Henry Sherry was not a local, but instead lived in Neenah. He was a flour miller's son who operated a sawmill there and ended up owning many sawmills in the 1880s along with the one in Sherry: Oshkosh, Fond du Lac, Centralia, Auburndale, Milladore, Vesper, Marshfield, Aniwa, Kent, Mineral Lake, and Park Falls.

The town (6x6 miles) of Sherry was established in 1885, taking its name from the community located within its borders.

The unincorporated community known as Sherry was platted in 1899.

Sherry's Presbyterian congregation formed around 1900 and built its brick church in 1903. The German Lutherans built their church one year later. In 1906 some Presbyterians started the Northwest Collegiate Institute, a Christian secondary school, on a 500-acre farm along Mill Creek. The students could work on the farm to pay their tuition. This school ran until 1921.
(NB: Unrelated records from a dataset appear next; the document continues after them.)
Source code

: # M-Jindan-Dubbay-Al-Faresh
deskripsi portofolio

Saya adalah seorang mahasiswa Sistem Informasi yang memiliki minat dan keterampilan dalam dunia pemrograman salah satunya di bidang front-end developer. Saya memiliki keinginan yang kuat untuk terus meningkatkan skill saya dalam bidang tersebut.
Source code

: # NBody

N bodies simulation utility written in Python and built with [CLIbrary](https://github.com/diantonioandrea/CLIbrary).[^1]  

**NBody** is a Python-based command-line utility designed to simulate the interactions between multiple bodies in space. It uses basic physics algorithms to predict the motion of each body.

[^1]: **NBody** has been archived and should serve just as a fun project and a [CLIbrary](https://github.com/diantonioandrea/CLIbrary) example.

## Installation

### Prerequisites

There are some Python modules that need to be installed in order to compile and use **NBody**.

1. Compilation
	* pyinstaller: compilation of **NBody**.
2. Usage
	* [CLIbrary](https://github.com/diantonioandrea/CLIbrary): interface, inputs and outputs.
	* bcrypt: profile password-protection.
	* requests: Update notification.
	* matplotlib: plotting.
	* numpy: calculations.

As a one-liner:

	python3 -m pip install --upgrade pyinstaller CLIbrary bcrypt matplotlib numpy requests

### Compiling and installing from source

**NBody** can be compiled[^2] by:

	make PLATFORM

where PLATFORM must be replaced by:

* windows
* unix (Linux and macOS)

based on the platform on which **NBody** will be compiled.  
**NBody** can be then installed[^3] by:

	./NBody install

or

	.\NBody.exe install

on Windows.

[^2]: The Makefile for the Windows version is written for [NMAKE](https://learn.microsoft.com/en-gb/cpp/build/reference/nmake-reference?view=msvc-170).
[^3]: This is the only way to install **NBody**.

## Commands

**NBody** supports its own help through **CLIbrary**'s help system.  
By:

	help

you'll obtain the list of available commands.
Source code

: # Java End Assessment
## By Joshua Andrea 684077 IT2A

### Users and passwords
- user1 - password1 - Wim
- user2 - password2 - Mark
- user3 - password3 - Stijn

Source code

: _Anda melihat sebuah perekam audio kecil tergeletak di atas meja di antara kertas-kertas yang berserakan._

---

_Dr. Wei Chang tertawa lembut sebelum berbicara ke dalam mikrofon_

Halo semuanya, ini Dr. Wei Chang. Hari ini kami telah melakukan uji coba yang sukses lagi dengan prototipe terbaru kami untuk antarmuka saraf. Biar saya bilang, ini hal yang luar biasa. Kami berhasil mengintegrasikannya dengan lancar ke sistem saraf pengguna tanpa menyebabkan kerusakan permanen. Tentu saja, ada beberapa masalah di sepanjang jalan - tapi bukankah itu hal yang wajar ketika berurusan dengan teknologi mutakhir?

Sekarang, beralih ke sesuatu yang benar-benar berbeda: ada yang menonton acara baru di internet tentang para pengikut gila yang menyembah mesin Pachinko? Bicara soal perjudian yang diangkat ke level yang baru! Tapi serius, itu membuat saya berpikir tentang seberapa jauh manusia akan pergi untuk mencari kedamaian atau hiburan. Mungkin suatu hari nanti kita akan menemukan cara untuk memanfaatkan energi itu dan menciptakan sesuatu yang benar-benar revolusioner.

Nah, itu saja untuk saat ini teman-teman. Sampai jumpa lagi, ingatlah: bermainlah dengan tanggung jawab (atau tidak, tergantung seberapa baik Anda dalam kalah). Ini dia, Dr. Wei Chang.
As of 1923, the village included two general stores, a hotel, a garage, a cheese factory, and a real estate office. A stage ran from Sherry village two miles to the railroad station at Blenker twice a day.

==Geography==
According to the United States Census Bureau, the town has a total area of 35.4 square miles (91.6 km^{2}), of which 35.3 square miles (91.3 km^{2}) is land and 0.1 square mile (0.3 km^{2}) (0.34%) is water.

==Demographics==
As of the census of 2000, there were 809 people, 270 households, and 217 families residing in the town. The population density was 22.9 people per square mile (8.9/km^{2}). There were 280 housing units at an average density of 7.9 per square mile (3.1/km^{2}). The racial makeup of the town was 96.79% White, 0.25% Native American, 1.36% Asian, 0.49% from other races, and 1.11% from two or more races. Hispanic or Latino of any race were 0.99% of the population.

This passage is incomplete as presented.